Tantangan Teknis di Lapangan
Prihasto mengakui sejumlah kendala teknis muncul, terutama terkait gabah yang masih basah dan bercampur lumpur.
Kondisi ini menyulitkan mitra penggilingan karena keterbatasan kapasitas pengeringan dan penyimpanan. Beberapa masalah yang dihadapi antara lain:
Gabah terlalu basah sehingga berisiko rusak saat disimpan.
Lumpur dan jerami dapat merusak mesin pengering.
Kapasitas penggilingan terbatas dibanding lonjakan pasokan saat panen.

Untuk mengatasi hal ini, Bulog berkoordinasi dengan dinas pertanian kabupaten/kota agar penyerapan tepat sasaran, hanya untuk gabah yang telah memasuki usia panen.
Agar gabah tetap bisa dibeli sesuai Harga Pembelian Pemerintah (HPP) Rp6.500/kg, petani diimbau untuk mengayak gabah untuk mengurangi kotoran dan jerami.
Mengeringkan atau menjemur gabah sebelum dibawa ke penggilingan.
Membersihkan lumpur agar kualitas terjaga dan mesin pengering aman.
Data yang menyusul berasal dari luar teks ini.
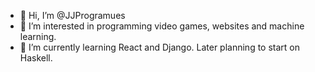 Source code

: - 👋 Hi, I’m @JJProgramues
- 👀 I’m interested in programming video games, websites and machine learning.
- 🌱 I’m currently learning React and Django. Later planning to start on Haskell.

<!---
JJProgramues/JJProgramues is a ✨ special ✨ repository because its `README.md` (this file) appears on your GitHub profile.
You can click the Preview link to take a look at your changes.
--->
Bulog menegaskan bahwa sebagian besar gabah terdampak banjir masih memiliki bulir yang baik. Penurunan kualitas lebih banyak disebabkan oleh kadar air tinggi dan lumpur, bukan kerusakan pada bulirnya.

Target penyerapan 4 juta ton tahun ini bukan hanya untuk memperkuat stok, tetapi juga untuk menjaga stabilitas harga di tingkat petani. Bulog juga membuka ruang bagi swasta untuk membeli gabah di atas HPP selama tetap menguntungkan petani.
Untuk komoditas jagung di Jawa Tengah, realisasi penyerapan Januari–Februari telah mencapai 4.700 ton dari target 70.000 ton hingga akhir 2026.
Kebijakan ini menegaskan keberpihakan pemerintah kepada petani. Meski dampak banjir relatif kecil secara nasional, perlindungan tetap diberikan agar petani mendapatkan kepastian harga dan tidak merugi di tengah bencana.(All)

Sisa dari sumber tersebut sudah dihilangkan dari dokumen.